### Work task
Write each line exactly as it stands, from the line containing "Remove toggle mode" through the end of the data.

Records from a data collection
▼

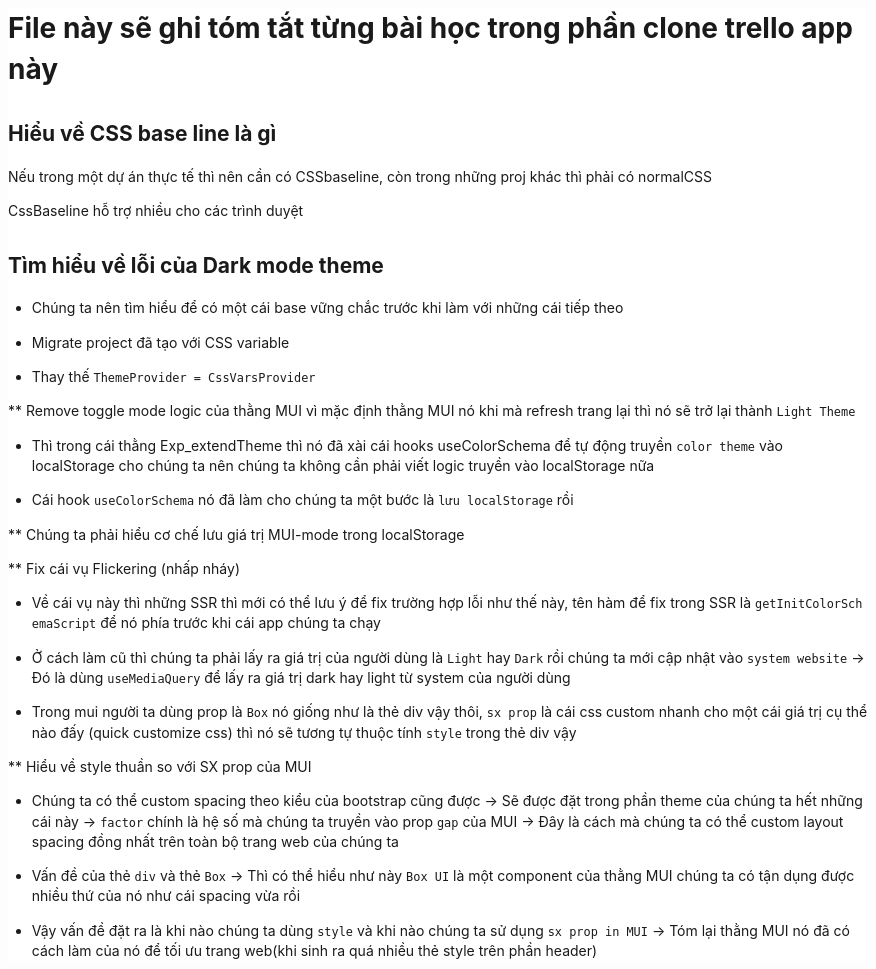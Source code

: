 # File này sẽ ghi tóm tắt từng bài học trong phần clone trello app này

## Hiểu về CSS base line là gì

Nếu trong một dự án thực tế thì nên cần có CSSbaseline, còn trong những proj khác thì phải có normalCSS

CssBaseline hỗ trợ nhiều cho các trình duyệt

## Tìm hiểu về lỗi của Dark mode theme

- Chúng ta nên tìm hiểu để có một cái base vững chắc trước khi làm với những cái tiếp theo

- Migrate project đã tạo với CSS variable

- Thay thế `ThemeProvider = CssVarsProvider`

\*\* Remove toggle mode logic của thằng MUI vì mặc định thằng MUI nó khi mà refresh trang lại thì nó sẽ trở lại thành `Light Theme`

- Thì trong cái thằng Exp_extendTheme thì nó đã xài cái hooks useColorSchema để tự động truyền `color theme` vào localStorage cho chúng ta nên chúng ta không cần phải viết logic truyền vào localStorage nữa

- Cái hook `useColorSchema` nó đã làm cho chúng ta một bước là `lưu localStorage` rồi

\*\* Chúng ta phải hiểu cơ chế lưu giá trị MUI-mode trong localStorage

\*\* Fix cái vụ Flickering (nhấp nháy)

- Về cái vụ này thì những SSR thì mới có thể lưu ý để fix trường hợp lỗi như thế này, tên hàm để fix trong SSR là `getInitColorSchemaScript` để nó phía trước khi cái app chúng ta chạy

- Ở cách làm cũ thì chúng ta phải lấy ra giá trị của người dùng là `Light` hay `Dark` rồi chúng ta mới cập nhật vào `system website` -> Đó là dùng `useMediaQuery` để lấy ra giá trị dark hay light từ system của người dùng

- Trong mui người ta dùng prop là `Box` nó giống như là thẻ div vậy thôi, `sx prop` là cái css custom nhanh cho một cái giá trị cụ thể nào đấy (quick customize css) thì nó sẽ tương tự thuộc tính `style` trong thẻ div vậy

\*\* Hiểu về style thuần so với SX prop của MUI

- Chúng ta có thể custom spacing theo kiểu của bootstrap cũng được -> Sẽ được đặt trong phần theme của chúng ta hết những cái này -> `factor` chính là hệ số mà chúng ta truyền vào prop `gap` của MUI -> Đây là cách mà chúng ta có thể custom layout spacing đồng nhất trên toàn bộ trang web của chúng ta

- Vấn đề của thẻ `div` và thẻ `Box` -> Thì có thể hiểu như này `Box UI` là một component của thằng MUI chúng ta có tận dụng được nhiều thứ của nó như cái spacing vừa rồi

- Vậy vấn đề đặt ra là khi nào chúng ta dùng `style` và khi nào chúng ta sử dụng `sx prop in MUI` -> Tóm lại thằng MUI nó đã có cách làm của nó để tối ưu trang web(khi sinh ra quá nhiều thẻ style trên phần header)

▲

### Result
\*\* Remove toggle mode logic của thằng MUI vì mặc định thằng MUI nó khi mà refresh trang lại thì nó sẽ trở lại thành `Light Theme`

- Thì trong cái thằng Exp_extendTheme thì nó đã xài cái hooks useColorSchema để tự động truyền `color theme` vào localStorage cho chúng ta nên chúng ta không cần phải viết logic truyền vào localStorage nữa

- Cái hook `useColorSchema` nó đã làm cho chúng ta một bước là `lưu localStorage` rồi

\*\* Chúng ta phải hiểu cơ chế lưu giá trị MUI-mode trong localStorage

\*\* Fix cái vụ Flickering (nhấp nháy)

- Về cái vụ này thì những SSR thì mới có thể lưu ý để fix trường hợp lỗi như thế này, tên hàm để fix trong SSR là `getInitColorSchemaScript` để nó phía trước khi cái app chúng ta chạy

- Ở cách làm cũ thì chúng ta phải lấy ra giá trị của người dùng là `Light` hay `Dark` rồi chúng ta mới cập nhật vào `system website` -> Đó là dùng `useMediaQuery` để lấy ra giá trị dark hay light từ system của người dùng

- Trong mui người ta dùng prop là `Box` nó giống như là thẻ div vậy thôi, `sx prop` là cái css custom nhanh cho một cái giá trị cụ thể nào đấy (quick customize css) thì nó sẽ tương tự thuộc tính `style` trong thẻ div vậy

\*\* Hiểu về style thuần so với SX prop của MUI

- Chúng ta có thể custom spacing theo kiểu của bootstrap cũng được -> Sẽ được đặt trong phần theme của chúng ta hết những cái này -> `factor` chính là hệ số mà chúng ta truyền vào prop `gap` của MUI -> Đây là cách mà chúng ta có thể custom layout spacing đồng nhất trên toàn bộ trang web của chúng ta

- Vấn đề của thẻ `div` và thẻ `Box` -> Thì có thể hiểu như này `Box UI` là một component của thằng MUI chúng ta có tận dụng được nhiều thứ của nó như cái spacing vừa rồi

- Vậy vấn đề đặt ra là khi nào chúng ta dùng `style` và khi nào chúng ta sử dụng `sx prop in MUI` -> Tóm lại thằng MUI nó đã có cách làm của nó để tối ưu trang web(khi sinh ra quá nhiều thẻ style trên phần header)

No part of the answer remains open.